SensorFu’s Beacon is unlike some other software appliances. While these try to support loads of features, and weird use-cases, we don’t. Beacon does one thing: it calls home. This lets us make deployments as straightforward as possible, without having to compromise on security or reliability.

Zero Configuration (for real!)

Because Beacon only does one thing, there isn’t a lot to configure. In fact, everything is baked-in to the Beacon images that you spawn from your instance of Home. All you need to specify is the Beacon’s name and IP settings (static or DHCP/Autoconf), and you’ll receive a ready-to-go virtual or physical disk image. There is one more setting, Home’s address, but this is the same for every Beacon and will be automatically configured in the near future.

After booting Beacon, there’s nothing that you need to — or could — configure.
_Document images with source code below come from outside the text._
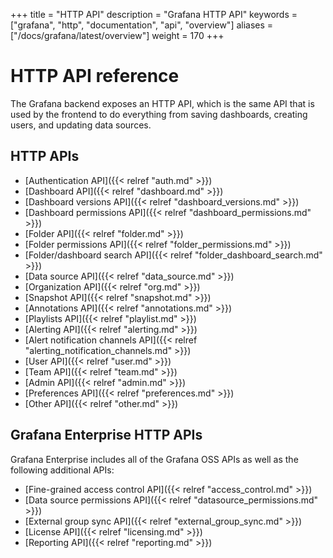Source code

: +++
title = "HTTP API"
description = "Grafana HTTP API"
keywords = ["grafana", "http", "documentation", "api", "overview"]
aliases = ["/docs/grafana/latest/overview"]
weight = 170
+++

# HTTP API reference

The Grafana backend exposes an HTTP API, which is the same API that is used by the frontend to do everything from saving
dashboards, creating users, and updating data sources.

## HTTP APIs

- [Authentication API]({{< relref "auth.md" >}})
- [Dashboard API]({{< relref "dashboard.md" >}})
- [Dashboard versions API]({{< relref "dashboard_versions.md" >}})
- [Dashboard permissions API]({{< relref "dashboard_permissions.md" >}})
- [Folder API]({{< relref "folder.md" >}})
- [Folder permissions API]({{< relref "folder_permissions.md" >}})
- [Folder/dashboard search API]({{< relref "folder_dashboard_search.md" >}})
- [Data source API]({{< relref "data_source.md" >}})
- [Organization API]({{< relref "org.md" >}})
- [Snapshot API]({{< relref "snapshot.md" >}})
- [Annotations API]({{< relref "annotations.md" >}})
- [Playlists API]({{< relref "playlist.md" >}})
- [Alerting API]({{< relref "alerting.md" >}})
- [Alert notification channels API]({{< relref "alerting_notification_channels.md" >}})
- [User API]({{< relref "user.md" >}})
- [Team API]({{< relref "team.md" >}})
- [Admin API]({{< relref "admin.md" >}})
- [Preferences API]({{< relref "preferences.md" >}})
- [Other API]({{< relref "other.md" >}})

## Grafana Enterprise HTTP APIs

Grafana Enterprise includes all of the Grafana OSS APIs as well as the following additional APIs:

- [Fine-grained access control API]({{< relref "access_control.md" >}})
- [Data source permissions API]({{< relref "datasource_permissions.md" >}})
- [External group sync API]({{< relref "external_group_sync.md" >}})
- [License API]({{< relref "licensing.md" >}})
- [Reporting API]({{< relref "reporting.md" >}})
Beacons are immutable, meaning they cannot store configuration changes or data.

Immutable Beacons

A driving factor behind this architecture was the question: How do we know that a Beacon is working, if it’s in an isolated network?”. The answer was, to make Beacon as simple as possible, with the absolute minimum amount of end-user configuration. What’s more, making Beacon immutable means that once it’s up and running, there are few things that could cause it to stop working.

“How do we know that a Beacon is working, if it’s in an isolated network?”

One of the two things that can vary from Beacon to Beacon, is its network configuration (the other is its name 🙂). Using a good ol’ ICMP ping, you can check that a Beacon is alive and its network stack is working. There’s not a lot more that could go wrong, so you can be reasonably sure that the Beacon is working. Due to the self-service nature of Home, you can spawn as many test Beacons as you like to verify end-to-end functionality.

Getting started

After receiving credentials to your organization’s instance of Home, you can login and begin spawning Beacons. There’s not much to it: for each Beacon, you create a configuration which contains its name and network settings. Then you build the configuration, choosing which type of image (.ova or Raspberry Pi) you need. The downloaded image can finally be deployed… and that’s it!

Easy upgrades

Upgrading software appliances is usually not a trivial task. For low-level upgrades, within the OS, you need to follow the manufacturer’s upgrade notes carefully. What’s more, you aren’t the person who setup the software initially, so its configuration and quirks aren’t easily apparent. High-level upgrades, where you outright replace a part of the appliance (for example the OS disk image), can be easier, but aren’t always available. With these, you also need to be careful not to affect the appliance’s persistent data, be it in an external database, data disk, or some other medium.

Because Beacons are immutable, there is no configuration information or data that needs to be transferred during an upgrade. All you have to do is deploy a new beacon with the same configuration. Configurations for each Beacon are stored in Home, so you can rebuild an existing one whenever you like, using the latest software version.